People come from around the world to see the Sydney Opera House, watch the sunset at Ayers Rock and scuba dive at the Great Barrier Reef.
Aussies who live with these cliched tourist icons encourage foreigners to come and spend their money seeing them, while reserving some secret hideaways for themselves."You're welcome here, but don't tell anyone else about this paradise," a restaurateur in Noosa told me as I dined on succulent Moreton Bay Bugs, a small lobsterlike crustacean.
Sorry. I never could keep a secret.
Most tourists from overseas are lured to Surfers Paradise on the Gold Coast, with its miles of talc-white sand and Miami Beach-style high-rises and so much Japanese influence that it has earned the nickname of the "Little Ginza," or to Cairns, which daily sends out a fleet of tourist boats to the Great Barrier Reef. Aussies, on the other hand, seek out relatively discreet hideaways such as Noosa, on Queensland's Sunshine Coast, just 70 miles north of Brisbane.
Noosa is favored by Melbourne denizens seeking an escape from the chilly gray winters down south. They fancy themselves the sophisticates of Australia, upholding a continental European tradition.
So Noosa offers fine dining and plush lodging as well as the more usual "Aussie basic" motels and backpacker joints.
Noosa's upscale Hastings Street runs along the beach on Laguna Bay, beloved by visitors because it stretches out around the bay and faces north, making it one of the few places on Australia's east coast where you can enjoy the sun setting over the water while sipping a fine domestic chardonnay and sampling local seafood, including the "bugs."
Just about every restaurant here features seafood, such as Roberto's, On the Beach, Cafe la Monde and the Italian fine-dining spot, Lindoni's.
You can work up an appetite with a hike in the national park next to Noosa, strolling several miles up gentle trails that branch off to secluded beaches, and eventually double back at Noosa Head, which offers as fine a panorama of the Pacific as any place in the world. Keep an eye out for dolphins gamboling in the whitecaps.
Also watch for wild koalas dozing in the crooks of eucalyptus trees, a fairly rare site for a tourist. The easiest way to spot a koala is to look for a crowd of people beneath a tree, pointing cameras upward.
If you can't wait to eat after your hike, a restaurant called Coco's is just inside the park, offering fare so delicious it's also patronized by "bush turkeys," local wild turkeys that barge in to beg for scraps. A waitress will shoo away any bird that gets too forward.

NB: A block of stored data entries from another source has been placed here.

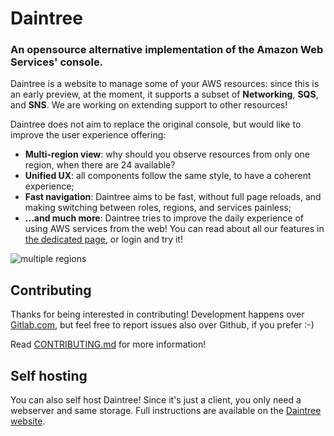 # Daintree

### An opensource alternative implementation of the Amazon Web Services' console. 

Daintree is a website to manage some of your AWS resources: since this is an early preview, at the moment, it supports 
a subset of **Networking**, **SQS**, and **SNS**. We are working on extending support to other resources!

Daintree does not aim to replace the original console, but would like to improve the user experience offering:

- **Multi-region view**: why should you observe resources from only one region, when there are 24 available?
- **Unified UX**: all components follow the same style, to have a coherent experience;
- **Fast navigation**: Daintree aims to be fast, without full page reloads, and making switching between roles, regions, and services painless;
- **...and much more**: Daintree tries to improve the daily experience of using AWS services from the web! You can read about all our features in [the dedicated page](https://daintree.app/#/about), or login and try it! 

![multiple regions](https://daintree.app/assets/features/multiple-regions.gif)

## Contributing 

Thanks for being interested in contributing! Development happens over [Gitlab.com](https://gitlab.com/rpadovani/daintree), but feel free to report issues also over Github, if you prefer :-)

Read [CONTRIBUTING.md](https://gitlab.com/rpadovani/daintree/-/blob/master/CONTRIBUTING.md) for more information!

## Self hosting

You can also self host Daintree! Since it's just a client, you only need a webserver and same storage. Full instructions are available on the [Daintree website](https://daintree.app/#/self_hosted).
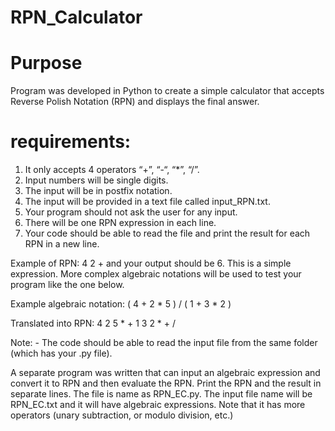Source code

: # RPN_Calculator

# Purpose

Program was developed in Python to create a simple calculator that accepts Reverse Polish Notation (RPN) and displays the final answer.

# requirements:
1. It only accepts 4 operators “+”, “-“, “*”, “/”.
2. Input numbers will be single digits. 
3. The input will be in postfix notation.  
4. The input will be provided in a text file called input_RPN.txt.
5. Your program should not ask the user for any input. 
6. There will be one RPN expression in each line. 
7. Your code should be able to read the file and print the result for each RPN in a new line.

Example of RPN: 4 2 + and your output should be 6. This is a simple expression. More complex algebraic notations will be used to test your program like the one below.

Example algebraic notation: ( 4 + 2 * 5 ) / ( 1 + 3 * 2 )

Translated into RPN: 4 2 5 * + 1 3 2 * + /

Note: - The code should be able to read the input file from the same folder (which has your .py file). 

A separate program  was written that can input an algebraic expression and convert it to RPN and then evaluate the RPN. Print the RPN and the result in separate lines. The file is name as RPN_EC.py. The input file name will be RPN_EC.txt and it will have algebraic expressions. Note that it has more operators (unary subtraction, or modulo division, etc.)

Noosa Beach can be viewed from quite a different perspective - on the swaying back of a camel for a two-hour ride through beach and bush that stops for a rest break on the sands north of town.
Camels were imported to Australia's deserts in the 19th century to haul supplies to remote communities and help build the telegraph lines and railroads. Now, hundreds of thousands of them roam the Outback, descendants of escapees. The Noosa camels are far from their desert homes, but they seem to enjoy the beach sand.
After spending a few days enjoying the heated outdoor pool at the delightfully art deco Sheraton Noosa Resort on Hastings street, I decided to try a more secluded spot, the Sunshine Beach community just south of Noosa.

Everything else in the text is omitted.